Военпред не видел в темноте смущения подполковника, но чувствовал в его словах искреннюю благодарность, хотя и не понимал, за что именно. Война есть война, и каждый служит там, где приказано. А о руке своей, потерянной в боях под Ельней, лейтенант вдруг на миг забыл, ощутив радость оттого, что не списан пока из артиллерии и, может, со временем еще сумеет попасть на фронт.

— Спасибо, товарищ подполковник, — благодарно выдохнул он. — Климов моя фамилия. Жду вызова! — и побежал к телефону: Лунев ждал доклада о результатах повторных испытаний.

…Небо было низким и беззвездным, а земля слегка подстыла, и шаги часовых у полигона раздавались гулко и четко. Кочубей нетерпеливо прохаживался вдоль эшелона и поглядывал на часы. Вдали, наконец, вспыхнули фары машины, и подполковник вздохнул с облегчением. До двадцати четырех ноль-ноль оставалось еще семь минут. Значит, приказ выполнен, полк сформирован точно в срок и ни один час не потерян.

Фашистская Германия имела пока большое преимущество в танках, и успешно противостоять танковым и моторизованным ударам врага могли только соединения нашей артиллерии.

— Торопитесь, подполковник? — усмехнулся вышедший из «эмки» Лунев.

— Малость есть, Владимир Николаевич, — сознался Кочубей. — Немцы торопят.

— Ну что же, добра тебе, артиллерист. За пушки не волнуйся. У тебя все в норме. По ЧП принимаем меры.

— Понятно, — ответил Кочубей и опять машинально взглянул на часы. — ЧП вам еще не хватало. Заводские и так сутками не спят.

— Разберемся, — помолчав, сказал полковник. — Давай своим команду.

— К отправлению! — гаркнул Кочубей.

Состав дернулся, проскрежетав сцепками, и стоявший на подножке подполковник отдал Луневу честь.

Маневровик вытянул эшелон на станцию, там его под парами ждали два «ФД». Полк двинулся на запад.

Глава 4

Ранним утром усталый и позеленевший от голода и напряжения Румянцев возвращался домой с Сортировки, где он провел ночь в засаде. Очень хотелось спать. Старенький трамвай нудно скрипел на поворотах, народу было немного, а тихая кондукторша почему-то все упрямо смотрела в окно.

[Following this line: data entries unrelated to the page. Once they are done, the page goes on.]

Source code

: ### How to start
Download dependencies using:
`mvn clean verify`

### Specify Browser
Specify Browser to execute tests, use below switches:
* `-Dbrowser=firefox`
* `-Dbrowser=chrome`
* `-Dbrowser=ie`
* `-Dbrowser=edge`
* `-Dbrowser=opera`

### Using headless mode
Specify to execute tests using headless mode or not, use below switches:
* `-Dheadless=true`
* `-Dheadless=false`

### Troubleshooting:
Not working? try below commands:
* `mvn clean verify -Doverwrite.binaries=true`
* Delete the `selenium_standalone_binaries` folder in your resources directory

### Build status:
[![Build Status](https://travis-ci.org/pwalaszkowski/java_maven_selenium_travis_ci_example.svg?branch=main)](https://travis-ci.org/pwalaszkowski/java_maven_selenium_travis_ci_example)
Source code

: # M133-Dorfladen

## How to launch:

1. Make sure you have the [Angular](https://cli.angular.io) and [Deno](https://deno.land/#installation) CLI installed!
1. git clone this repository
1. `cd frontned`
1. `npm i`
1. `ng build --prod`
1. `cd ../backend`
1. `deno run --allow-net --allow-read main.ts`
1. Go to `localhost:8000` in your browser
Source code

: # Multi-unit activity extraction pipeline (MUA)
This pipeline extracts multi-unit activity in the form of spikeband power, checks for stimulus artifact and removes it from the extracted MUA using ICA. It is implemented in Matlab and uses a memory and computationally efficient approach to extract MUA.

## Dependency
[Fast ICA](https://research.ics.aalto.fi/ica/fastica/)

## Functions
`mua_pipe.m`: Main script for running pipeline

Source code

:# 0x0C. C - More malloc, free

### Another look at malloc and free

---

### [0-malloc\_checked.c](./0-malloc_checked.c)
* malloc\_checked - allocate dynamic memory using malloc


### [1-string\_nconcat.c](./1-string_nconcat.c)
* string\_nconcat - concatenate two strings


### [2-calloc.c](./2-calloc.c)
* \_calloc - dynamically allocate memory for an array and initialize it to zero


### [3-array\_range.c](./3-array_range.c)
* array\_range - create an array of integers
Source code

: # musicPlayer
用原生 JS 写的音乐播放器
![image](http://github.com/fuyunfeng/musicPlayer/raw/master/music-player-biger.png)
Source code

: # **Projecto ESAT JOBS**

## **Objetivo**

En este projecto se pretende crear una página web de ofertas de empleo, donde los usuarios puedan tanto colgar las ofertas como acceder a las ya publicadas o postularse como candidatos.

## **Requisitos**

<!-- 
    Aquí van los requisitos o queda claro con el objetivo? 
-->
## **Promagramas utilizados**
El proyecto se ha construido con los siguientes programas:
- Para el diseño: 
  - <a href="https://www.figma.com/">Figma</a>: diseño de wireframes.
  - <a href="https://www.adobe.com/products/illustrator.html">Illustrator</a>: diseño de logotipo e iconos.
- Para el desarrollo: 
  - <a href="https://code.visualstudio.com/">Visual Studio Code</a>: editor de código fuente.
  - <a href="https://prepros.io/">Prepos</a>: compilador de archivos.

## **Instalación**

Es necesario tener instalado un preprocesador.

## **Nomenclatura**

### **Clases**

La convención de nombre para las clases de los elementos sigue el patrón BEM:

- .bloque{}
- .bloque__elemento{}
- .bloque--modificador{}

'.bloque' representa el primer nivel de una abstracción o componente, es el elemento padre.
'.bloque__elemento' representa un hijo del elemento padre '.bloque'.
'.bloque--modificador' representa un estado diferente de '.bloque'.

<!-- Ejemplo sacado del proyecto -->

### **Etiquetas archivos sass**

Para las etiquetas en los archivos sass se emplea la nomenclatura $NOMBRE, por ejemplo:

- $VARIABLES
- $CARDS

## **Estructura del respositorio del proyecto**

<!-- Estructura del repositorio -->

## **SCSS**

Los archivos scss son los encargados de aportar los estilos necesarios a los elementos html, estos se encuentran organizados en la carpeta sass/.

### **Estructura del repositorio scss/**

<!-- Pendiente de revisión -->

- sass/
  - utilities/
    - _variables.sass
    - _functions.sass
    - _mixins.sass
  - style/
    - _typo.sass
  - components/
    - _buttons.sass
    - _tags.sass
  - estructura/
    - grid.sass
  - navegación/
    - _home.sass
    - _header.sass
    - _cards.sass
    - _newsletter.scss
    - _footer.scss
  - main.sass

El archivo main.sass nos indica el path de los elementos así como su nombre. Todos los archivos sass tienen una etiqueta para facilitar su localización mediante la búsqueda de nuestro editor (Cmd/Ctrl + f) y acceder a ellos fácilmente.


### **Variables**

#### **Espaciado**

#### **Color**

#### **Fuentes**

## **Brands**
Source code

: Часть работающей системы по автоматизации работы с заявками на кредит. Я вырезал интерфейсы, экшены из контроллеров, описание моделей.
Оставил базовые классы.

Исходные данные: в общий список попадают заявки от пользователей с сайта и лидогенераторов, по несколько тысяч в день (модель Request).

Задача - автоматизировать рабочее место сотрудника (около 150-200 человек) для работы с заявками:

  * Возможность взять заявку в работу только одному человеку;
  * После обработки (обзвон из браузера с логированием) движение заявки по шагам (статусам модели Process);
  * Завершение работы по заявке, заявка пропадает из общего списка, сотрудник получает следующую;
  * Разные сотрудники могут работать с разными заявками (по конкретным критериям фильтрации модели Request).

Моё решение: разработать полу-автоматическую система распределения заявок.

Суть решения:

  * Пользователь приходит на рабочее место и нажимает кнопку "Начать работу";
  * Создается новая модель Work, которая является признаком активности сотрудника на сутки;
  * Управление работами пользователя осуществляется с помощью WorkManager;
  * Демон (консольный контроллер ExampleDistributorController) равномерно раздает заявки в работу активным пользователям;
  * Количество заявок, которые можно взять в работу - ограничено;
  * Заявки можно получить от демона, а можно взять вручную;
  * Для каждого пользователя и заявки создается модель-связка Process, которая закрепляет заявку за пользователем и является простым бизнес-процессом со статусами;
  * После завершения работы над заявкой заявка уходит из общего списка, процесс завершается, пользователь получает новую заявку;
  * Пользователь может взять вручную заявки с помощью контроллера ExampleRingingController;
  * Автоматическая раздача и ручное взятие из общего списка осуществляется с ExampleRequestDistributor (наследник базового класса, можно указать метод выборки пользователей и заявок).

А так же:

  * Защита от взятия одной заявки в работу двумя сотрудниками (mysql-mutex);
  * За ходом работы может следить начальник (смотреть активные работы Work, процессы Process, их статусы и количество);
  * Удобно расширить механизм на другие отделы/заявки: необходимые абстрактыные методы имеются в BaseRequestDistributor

«Что она там увидела, — удивился Румянцев. — За день, наверное, раз двадцать по этим улицам проезжает. Спала бы лучше. Самое милое дело. И есть во сне не так хочется».

Подумав так, он прислонил голову к стеклу и задремал.

Саша Румянцев, восемнадцати лет от роду, пришел в НКВД два месяца назад по рекомендации горкома комсомола. Многие его товарищи уехали на фронт, и Саша искренне завидовал им. Ребята бьют фашистов, а он это время непонятно чем занимался.

Сегодня уже неделя, как он сидел на Сортировке, наблюдая за будкой путевого обходчика. Приказано — он и выполняет. Только и радости, что пистолет по штату положен и два кубика в малиновых петлицах.

Вспомнив в полусне про свое неудачное назначение, Румянцев недовольно почмокал губами и положил под голову ладонь, чтобы было поудобнее. Трамвай покачивало, и сержант почти совсем заснул, но его вывел из этого состояния резкий женский голос. Александр открыл глаза. Говорила женщина в замасленной спецовке. Перед ней стоял милиционер.

— Это когда было видано, чтобы у нас милиция в трамваях билеты брала? Ты что, дядя, с луны свалился?!

Милиционер, уже немолодой рослый старшина, растерянно улыбался.

— Да брось ты, дамочка, к служивому человеку придираться, — с ехидцей заметил кругленький старичок с мешком на коленях. — Не выспалась, али в животе поет с голоду — вот к людям и цепляешься. Совсем народ одичал, на власть уже кидается.

— Не встревай, мешочник! — оборвала его женщина. — Я не кидаюсь, а время военное. Пусть документы свои покажет.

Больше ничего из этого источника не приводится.